■ **YOUR INSTRUCTIONS**:
Look through the entries below and say how many lines contain the string "racks". Give the number only.

■ **Saved data entries**:
>>

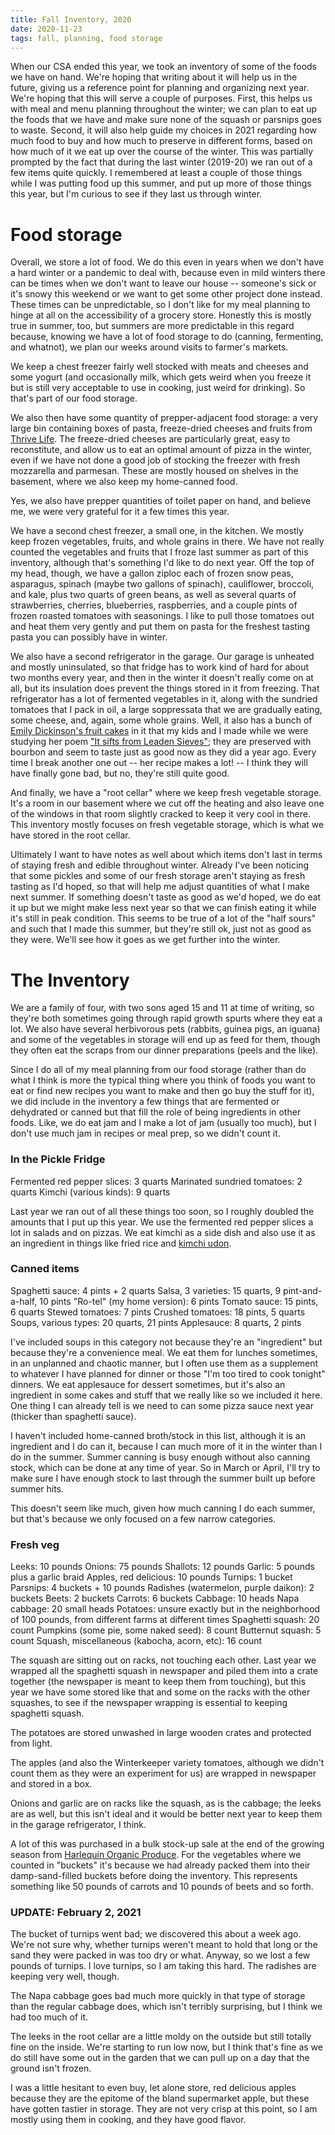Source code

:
 ```yaml
---
title: Fall Inventory, 2020
date: 2020-11-23
tags: fall, planning, food storage
---
```


When our CSA ended this year, we took an inventory of some of the foods we have on hand. We're hoping that writing about it will help us in the future, giving us a reference point for planning and organizing next year.  We're hoping that this will serve a couple of purposes. First, this helps us with meal and menu planning throughout the winter; we can plan to eat up the foods that we have and make sure none of the squash or parsnips goes to waste. Second, it will also help guide my choices in 2021 regarding how much food to buy and how much to preserve in different forms, based on how much of it we eat up over the course of the winter. This was partially prompted by the fact that during the last winter (2019-20) we ran out of a few items quite quickly. I remembered at least a couple of those things while I was putting food up this summer, and put up more of those things this year, but I'm curious to see if they last us through winter.

# Food storage

Overall, we store a lot of food. We do this even in years when we don't have a hard winter or a pandemic to deal with, because even in mild winters there can be times when we don't want to leave our house -- someone's sick or it's snowy this weekend or we want to get some other project done instead. These times can be unpredictable, so I don't like for my meal planning to hinge at all on the accessibility of a grocery store. Honestly this is mostly true in summer, too, but summers are more predictable in this regard because, knowing we have a lot of food storage to do (canning, fermenting, and whatnot), we plan our weeks around visits to farmer's markets.

We keep a chest freezer fairly well stocked with meats and cheeses and some yogurt (and occasionally milk, which gets weird when you freeze it but is still very acceptable to use in cooking, just weird for drinking). So that's part of our food storage.

We also then have some quantity of prepper-adjacent food storage: a very large bin containing boxes of pasta, freeze-dried cheeses and fruits from [Thrive Life](https://www.thrivelife.com/invite/MjE5NTk4). The freeze-dried cheeses are particularly great, easy to reconstitute, and allow us to eat an optimal amount of pizza in the winter, even if we have not done a good job of stocking the freezer with fresh mozzarella and parmesan. These are mostly housed on shelves in the basement, where we also keep my home-canned food.

Yes, we also have prepper quantities of toilet paper on hand, and believe me, we were very grateful for it a few times this year.

We have a second chest freezer, a small one, in the kitchen. We mostly keep frozen vegetables, fruits, and whole grains in there. We have not really counted the vegetables and fruits that I froze last summer as part of this inventory, although that's something I'd like to do next year. Off the top of my head, though, we have a gallon ziploc each of frozen snow peas, asparagus, spinach (maybe two gallons of spinach), cauliflower, broccoli, and kale, plus two quarts of green beans, as well as several quarts of strawberries, cherries, blueberries, raspberries, and a couple pints of frozen roasted tomatoes with seasonings. I like to pull those tomatoes out and heat them very gently and put them on pasta for the freshest tasting pasta you can possibly have in winter.

We also have a second refrigerator in the garage. Our garage is unheated and mostly uninsulated, so that fridge has to work kind of hard for about two months every year, and then in the winter it doesn't really come on at all, but its insulation does prevent the things stored in it from freezing. That refrigerator has a lot of fermented vegetables in it, along with the sundried tomatoes that I pack in oil, a large soppressata that we are gradually eating, some cheese, and, again, some whole grains. Well, it also has a bunch of [Emily Dickinson's fruit cakes](https://blogs.harvard.edu/houghton/baking-emily-dickinsons-black-cake/) in it that my kids and I made while we were studying her poem ["It sifts from Leaden Sieves"](https://www.poetryfoundation.org/poems/51610/it-sifts-from-leaden-sieves-291); they are preserved with bourbon and seem to taste just as good now as they did a year ago. Every time I break another one out -- her recipe makes a lot! -- I think they will have finally gone bad, but no, they're still quite good.

And finally, we have a "root cellar" where we keep fresh vegetable storage. It's a room in our basement where we cut off the heating and also leave one of the windows in that room slightly cracked to keep it very cool in there. This inventory mostly focuses on fresh vegetable storage, which is what we have stored in the root cellar.

Ultimately I want to have notes as well about which items don't last in terms of staying fresh and edible throughout winter. Already I've been noticing that some pickles and some of our fresh storage aren't staying as fresh tasting as I'd hoped, so that will help me adjust quantities of what I make next summer. If something doesn't taste as good as we'd hoped, we do eat it up but we might make less next year so that we can finish eating it while it's still in peak condition. This seems to be true of a lot of the "half sours" and such that I made this summer, but they're still ok, just not as good as they were. We'll see how it goes as we get further into the winter.

# The Inventory

We are a family of four, with two sons aged 15 and 11 at time of writing, so they're both sometimes going through rapid growth spurts where they eat a lot. We also have several herbivorous pets (rabbits, guinea pigs, an iguana) and some of the vegetables in storage will end up as feed for them, though they often eat the scraps from our dinner preparations (peels and the like).

Since I do all of my meal planning from our food storage (rather than do what I think is more the typical thing where you think of foods you want to eat or find new recipes you want to make and then go buy the stuff for it), we did include in the inventory a few things that are fermented or dehydrated or canned but that fill the role of being ingredients in other foods. Like, we do eat jam and I make a lot of jam (usually too much), but I don't use much jam in recipes or meal prep, so we didn't count it.

### In the Pickle Fridge

Fermented red pepper slices: 3 quarts
Marinated sundried tomatoes: 2 quarts
Kimchi (various kinds): 9 quarts

Last year we ran out of all these things too soon, so I roughly doubled the amounts that I put up this year. We use the fermented red pepper slices a lot in salads and on pizzas. We eat kimchi as a side dish and also use it as an ingredient in things like fried rice and [kimchi udon](https://www.bonappetit.com/recipe/kimchi-udon-with-scallions).

### Canned items

Spaghetti sauce: 4 pints + 2 quarts
Salsa, 3 varieties: 15 quarts, 9 pint-and-a-half, 10 pints
"Ro-tel" (my home version): 6 pints
Tomato sauce: 15 pints, 6 quarts
Stewed tomatoes: 7 pints
Crushed tomatoes: 18 pints, 5 quarts
Soups, various types: 20 quarts, 21 pints
Applesauce: 8 quarts, 2 pints

I've included soups in this category not because they're an "ingredient" but because they're a convenience meal. We eat them for lunches sometimes, in an unplanned and chaotic manner, but I often use them as a supplement to whatever I have planned for dinner or those "I'm too tired to cook tonight" dinners. We eat applesauce for dessert sometimes, but it's also an ingredient in some cakes and stuff that we really like so we included it here. One thing I can already tell is we need to can some pizza sauce next year (thicker than spaghetti sauce).

I haven't included home-canned broth/stock in this list, although it is an ingredient and I do can it, because I can much more of it in the winter than I do in the summer. Summer canning is busy enough without also canning stock, which can be done at any time of year. So in March or April, I'll try to make sure I have enough stock to last through the summer built up before summer hits.

This doesn't seem like much, given how much canning I do each summer, but that's because we only focused on a few narrow categories.

### Fresh veg

Leeks: 10 pounds
Onions: 75 pounds
Shallots: 12 pounds
Garlic: 5 pounds plus a garlic braid
Apples, red delicious: 10 pounds
Turnips: 1 bucket
Parsnips: 4 buckets + 10 pounds
Radishes (watermelon, purple daikon): 2 buckets
Beets: 2 buckets
Carrots: 6 buckets
Cabbage: 10 heads
Napa cabbage: 20 small heads
Potatoes: unsure exactly but in the neighborhood of 100 pounds, from different farms at different times
Spaghetti squash: 20 count
Pumpkins (some pie, some naked seed): 8 count
Butternut squash: 5 count
Squash, miscellaneous (kabocha, acorn, etc): 16 count

The squash are sitting out on racks, not touching each other. Last year we wrapped all the spaghetti squash in newspaper and piled them into a crate together (the newspaper is meant to keep them from touching), but this year we have some stored like that and some on the racks with the other squashes, to see if the newspaper wrapping is essential to keeping spaghetti squash.

The potatoes are stored unwashed in large wooden crates and protected from light.

The apples (and also the Winterkeeper variety tomatoes, although we didn't count them as they were an experiment for us) are wrapped in newspaper and stored in a box.

Onions and garlic are on racks like the squash, as is the cabbage; the leeks are as well, but this isn't ideal and it would be better next year to keep them in the garage refrigerator, I think.

A lot of this was purchased in a bulk stock-up sale at the end of the growing season from [Harlequin Organic Produce](https://harlequinproduce.csaware.com/store/?nh). For the vegetables where we counted in "buckets" it's because we had already packed them into their damp-sand-filled buckets before doing the inventory. This represents something like 50 pounds of carrots and 10 pounds of beets and so forth.

### UPDATE: February 2, 2021

The bucket of turnips went bad; we discovered this about a week ago. We're not sure why, whether turnips weren't meant to hold that long or the sand they were packed in was too dry or what. Anyway, so we lost a few pounds of turnips. I love turnips, so I am taking this hard. The radishes are keeping very well, though.

The Napa cabbage goes bad much more quickly in that type of storage than the regular cabbage does, which isn't terribly surprising, but I think we had too much of it.

The leeks in the root cellar are a little moldy on the outside but still totally fine on the inside. We're starting to run low now, but I think that's fine as we do still have some out in the garden that we can pull up on a day that the ground isn't frozen.

I was a little hesitant to even buy, let alone store, red delicious apples because they are the epitome of the bland supermarket apple, but these have gotten tastier in storage. They are not very crisp at this point, so I am mostly using them in cooking, and they have good flavor.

<<

■ **SOLUTION TO THE EXERCISE**:
2